*REQUIRED WORK:* An exact copy of the records is required, minus the pictures they hold.
-- DATASET CONTENT follows --
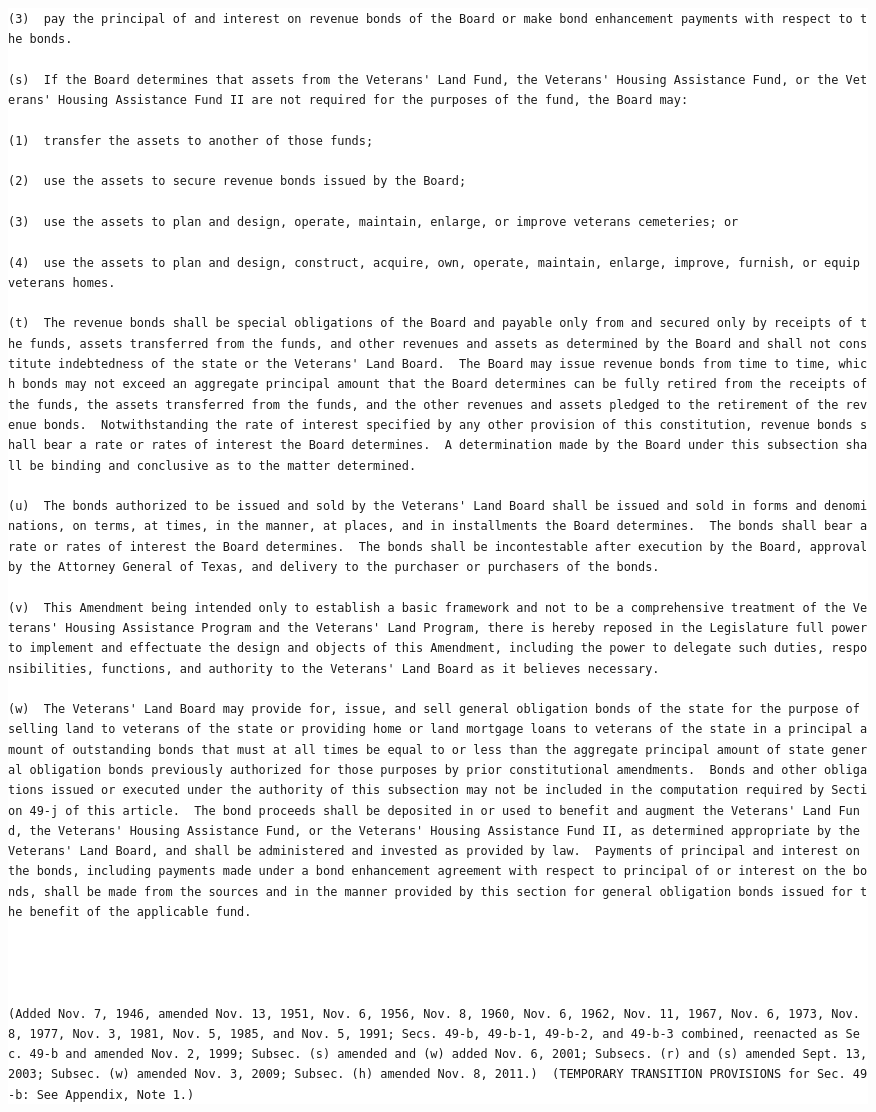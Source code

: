     (3)  pay the principal of and interest on revenue bonds of the Board or make bond enhancement payments with respect to the bonds.
    
    (s)  If the Board determines that assets from the Veterans' Land Fund, the Veterans' Housing Assistance Fund, or the Veterans' Housing Assistance Fund II are not required for the purposes of the fund, the Board may:
    
    (1)  transfer the assets to another of those funds;
    
    (2)  use the assets to secure revenue bonds issued by the Board;
    
    (3)  use the assets to plan and design, operate, maintain, enlarge, or improve veterans cemeteries; or
    
    (4)  use the assets to plan and design, construct, acquire, own, operate, maintain, enlarge, improve, furnish, or equip veterans homes.
    
    (t)  The revenue bonds shall be special obligations of the Board and payable only from and secured only by receipts of the funds, assets transferred from the funds, and other revenues and assets as determined by the Board and shall not constitute indebtedness of the state or the Veterans' Land Board.  The Board may issue revenue bonds from time to time, which bonds may not exceed an aggregate principal amount that the Board determines can be fully retired from the receipts of the funds, the assets transferred from the funds, and the other revenues and assets pledged to the retirement of the revenue bonds.  Notwithstanding the rate of interest specified by any other provision of this constitution, revenue bonds shall bear a rate or rates of interest the Board determines.  A determination made by the Board under this subsection shall be binding and conclusive as to the matter determined.
    
    (u)  The bonds authorized to be issued and sold by the Veterans' Land Board shall be issued and sold in forms and denominations, on terms, at times, in the manner, at places, and in installments the Board determines.  The bonds shall bear a rate or rates of interest the Board determines.  The bonds shall be incontestable after execution by the Board, approval by the Attorney General of Texas, and delivery to the purchaser or purchasers of the bonds.
    
    (v)  This Amendment being intended only to establish a basic framework and not to be a comprehensive treatment of the Veterans' Housing Assistance Program and the Veterans' Land Program, there is hereby reposed in the Legislature full power to implement and effectuate the design and objects of this Amendment, including the power to delegate such duties, responsibilities, functions, and authority to the Veterans' Land Board as it believes necessary.
    
    (w)  The Veterans' Land Board may provide for, issue, and sell general obligation bonds of the state for the purpose of selling land to veterans of the state or providing home or land mortgage loans to veterans of the state in a principal amount of outstanding bonds that must at all times be equal to or less than the aggregate principal amount of state general obligation bonds previously authorized for those purposes by prior constitutional amendments.  Bonds and other obligations issued or executed under the authority of this subsection may not be included in the computation required by Section 49-j of this article.  The bond proceeds shall be deposited in or used to benefit and augment the Veterans' Land Fund, the Veterans' Housing Assistance Fund, or the Veterans' Housing Assistance Fund II, as determined appropriate by the Veterans' Land Board, and shall be administered and invested as provided by law.  Payments of principal and interest on the bonds, including payments made under a bond enhancement agreement with respect to principal of or interest on the bonds, shall be made from the sources and in the manner provided by this section for general obligation bonds issued for the benefit of the applicable fund.
    
    
    
    
    (Added Nov. 7, 1946, amended Nov. 13, 1951, Nov. 6, 1956, Nov. 8, 1960, Nov. 6, 1962, Nov. 11, 1967, Nov. 6, 1973, Nov. 8, 1977, Nov. 3, 1981, Nov. 5, 1985, and Nov. 5, 1991; Secs. 49-b, 49-b-1, 49-b-2, and 49-b-3 combined, reenacted as Sec. 49-b and amended Nov. 2, 1999; Subsec. (s) amended and (w) added Nov. 6, 2001; Subsecs. (r) and (s) amended Sept. 13, 2003; Subsec. (w) amended Nov. 3, 2009; Subsec. (h) amended Nov. 8, 2011.)  (TEMPORARY TRANSITION PROVISIONS for Sec. 49-b: See Appendix, Note 1.)
    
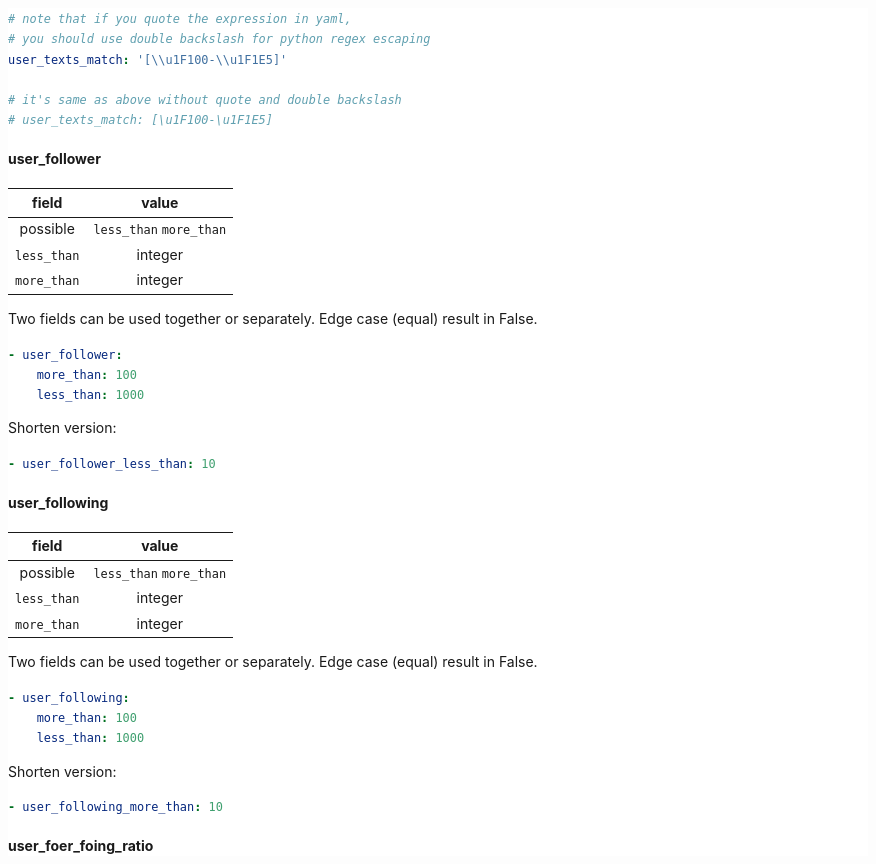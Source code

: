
 ```yaml
# note that if you quote the expression in yaml,
# you should use double backslash for python regex escaping
user_texts_match: '[\\u1F100-\\u1F1E5]'

# it's same as above without quote and double backslash
# user_texts_match: [\u1F100-\u1F1E5]
```

#### user_follower

| field | value |
|:--:|:-----:|
| possible | `less_than` `more_than` |
| `less_than` | integer |
| `more_than` | integer |

Two fields can be used together or separately. Edge case (equal) result in False.

```yaml
- user_follower:
    more_than: 100
    less_than: 1000
```

Shorten version:

```yaml
- user_follower_less_than: 10
```

#### user_following

| field | value |
|:--:|:-----:|
| possible | `less_than` `more_than` |
| `less_than` | integer |
| `more_than` | integer |

Two fields can be used together or separately. Edge case (equal) result in False.

```yaml
- user_following:
    more_than: 100
    less_than: 1000
```

Shorten version:

```yaml
- user_following_more_than: 10
```

#### user_foer_foing_ratio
-- DATASET CONTENT concluded --
*WRITTEN REPLY:*
Source code

:     (3)  pay the principal of and interest on revenue bonds of the Board or make bond enhancement payments with respect to the bonds.
    
    (s)  If the Board determines that assets from the Veterans' Land Fund, the Veterans' Housing Assistance Fund, or the Veterans' Housing Assistance Fund II are not required for the purposes of the fund, the Board may:
    
    (1)  transfer the assets to another of those funds;
    
    (2)  use the assets to secure revenue bonds issued by the Board;
    
    (3)  use the assets to plan and design, operate, maintain, enlarge, or improve veterans cemeteries; or
    
    (4)  use the assets to plan and design, construct, acquire, own, operate, maintain, enlarge, improve, furnish, or equip veterans homes.
    
    (t)  The revenue bonds shall be special obligations of the Board and payable only from and secured only by receipts of the funds, assets transferred from the funds, and other revenues and assets as determined by the Board and shall not constitute indebtedness of the state or the Veterans' Land Board.  The Board may issue revenue bonds from time to time, which bonds may not exceed an aggregate principal amount that the Board determines can be fully retired from the receipts of the funds, the assets transferred from the funds, and the other revenues and assets pledged to the retirement of the revenue bonds.  Notwithstanding the rate of interest specified by any other provision of this constitution, revenue bonds shall bear a rate or rates of interest the Board determines.  A determination made by the Board under this subsection shall be binding and conclusive as to the matter determined.
    
    (u)  The bonds authorized to be issued and sold by the Veterans' Land Board shall be issued and sold in forms and denominations, on terms, at times, in the manner, at places, and in installments the Board determines.  The bonds shall bear a rate or rates of interest the Board determines.  The bonds shall be incontestable after execution by the Board, approval by the Attorney General of Texas, and delivery to the purchaser or purchasers of the bonds.
    
    (v)  This Amendment being intended only to establish a basic framework and not to be a comprehensive treatment of the Veterans' Housing Assistance Program and the Veterans' Land Program, there is hereby reposed in the Legislature full power to implement and effectuate the design and objects of this Amendment, including the power to delegate such duties, responsibilities, functions, and authority to the Veterans' Land Board as it believes necessary.
    
    (w)  The Veterans' Land Board may provide for, issue, and sell general obligation bonds of the state for the purpose of selling land to veterans of the state or providing home or land mortgage loans to veterans of the state in a principal amount of outstanding bonds that must at all times be equal to or less than the aggregate principal amount of state general obligation bonds previously authorized for those purposes by prior constitutional amendments.  Bonds and other obligations issued or executed under the authority of this subsection may not be included in the computation required by Section 49-j of this article.  The bond proceeds shall be deposited in or used to benefit and augment the Veterans' Land Fund, the Veterans' Housing Assistance Fund, or the Veterans' Housing Assistance Fund II, as determined appropriate by the Veterans' Land Board, and shall be administered and invested as provided by law.  Payments of principal and interest on the bonds, including payments made under a bond enhancement agreement with respect to principal of or interest on the bonds, shall be made from the sources and in the manner provided by this section for general obligation bonds issued for the benefit of the applicable fund.
    
    
    
    
    (Added Nov. 7, 1946, amended Nov. 13, 1951, Nov. 6, 1956, Nov. 8, 1960, Nov. 6, 1962, Nov. 11, 1967, Nov. 6, 1973, Nov. 8, 1977, Nov. 3, 1981, Nov. 5, 1985, and Nov. 5, 1991; Secs. 49-b, 49-b-1, 49-b-2, and 49-b-3 combined, reenacted as Sec. 49-b and amended Nov. 2, 1999; Subsec. (s) amended and (w) added Nov. 6, 2001; Subsecs. (r) and (s) amended Sept. 13, 2003; Subsec. (w) amended Nov. 3, 2009; Subsec. (h) amended Nov. 8, 2011.)  (TEMPORARY TRANSITION PROVISIONS for Sec. 49-b: See Appendix, Note 1.)
    
Source code

:
 ```yaml
# note that if you quote the expression in yaml,
# you should use double backslash for python regex escaping
user_texts_match: '[\\u1F100-\\u1F1E5]'

# it's same as above without quote and double backslash
# user_texts_match: [\u1F100-\u1F1E5]
```

#### user_follower

| field | value |
|:--:|:-----:|
| possible | `less_than` `more_than` |
| `less_than` | integer |
| `more_than` | integer |

Two fields can be used together or separately. Edge case (equal) result in False.

```yaml
- user_follower:
    more_than: 100
    less_than: 1000
```

Shorten version:

```yaml
- user_follower_less_than: 10
```

#### user_following

| field | value |
|:--:|:-----:|
| possible | `less_than` `more_than` |
| `less_than` | integer |
| `more_than` | integer |

Two fields can be used together or separately. Edge case (equal) result in False.

```yaml
- user_following:
    more_than: 100
    less_than: 1000
```

Shorten version:

```yaml
- user_following_more_than: 10
```

#### user_foer_foing_ratio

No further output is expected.